▶ _REQUIRED WORK_:
Copy out each line of the entries where the word "earn" is present.

■ ■ ■ ■ ■

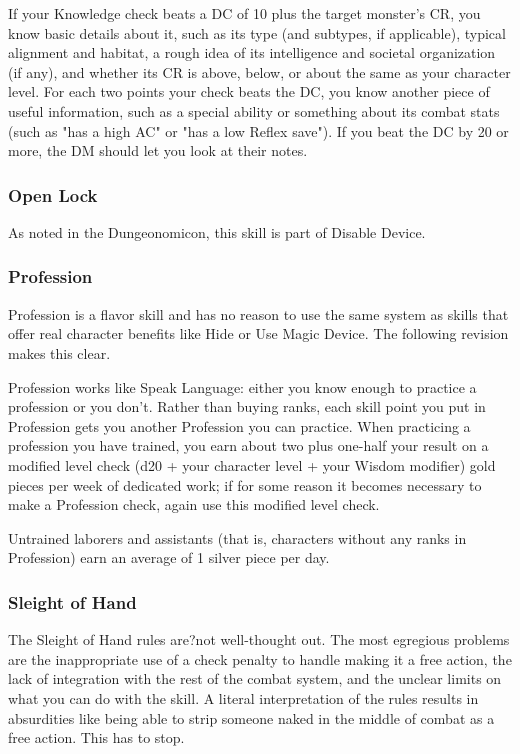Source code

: If your Knowledge check beats a DC of 10 plus the target monster's CR, you know basic details about it, such as its type (and subtypes, if applicable), typical alignment and habitat, a rough idea of its intelligence and societal organization (if any), and whether its CR is above, below, or about the same as your character level. For each two points your check beats the DC, you know another piece of useful information, such as a special ability or something about its combat stats (such as "has a high AC" or "has a low Reflex save"). If you beat the DC by 20 or more, the DM should let you look at their notes.

\subsubsection{Open Lock}

As noted in the Dungeonomicon, this skill is part of Disable Device.

\subsubsection{Profession}

Profession is a flavor skill and has no reason to use the same system as skills that offer real character benefits like Hide or Use Magic Device. The following revision makes this clear.

Profession works like Speak Language: either you know enough to practice a profession or you don't. Rather than buying ranks, each skill point you put in Profession gets you another Profession you can practice. When practicing a profession you have trained, you earn about two plus one-half your result on a modified level check (d20 + your character level + your Wisdom modifier) gold pieces per week of dedicated work; if for some reason it becomes necessary to make a Profession check, again use this modified level check.

Untrained laborers and assistants (that is, characters without any ranks in Profession) earn an average of 1 silver piece per day.

\subsubsection{Sleight of Hand}

The Sleight of Hand rules are?not well-thought out. The most egregious problems are the inappropriate use of a check penalty to handle making it a free action, the lack of integration with the rest of the combat system, and the unclear limits on what you can do with the skill. A literal interpretation of the rules results in absurdities like being able to strip someone naked in the middle of combat as a free action. This has to stop.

■ ■ ■ ■ ■

▶ _TASK OUTPUT_:
Profession works like Speak Language: either you know enough to practice a profession or you don't. Rather than buying ranks, each skill point you put in Profession gets you another Profession you can practice. When practicing a profession you have trained, you earn about two plus one-half your result on a modified level check (d20 + your character level + your Wisdom modifier) gold pieces per week of dedicated work; if for some reason it becomes necessary to make a Profession check, again use this modified level check.
Untrained laborers and assistants (that is, characters without any ranks in Profession) earn an average of 1 silver piece per day.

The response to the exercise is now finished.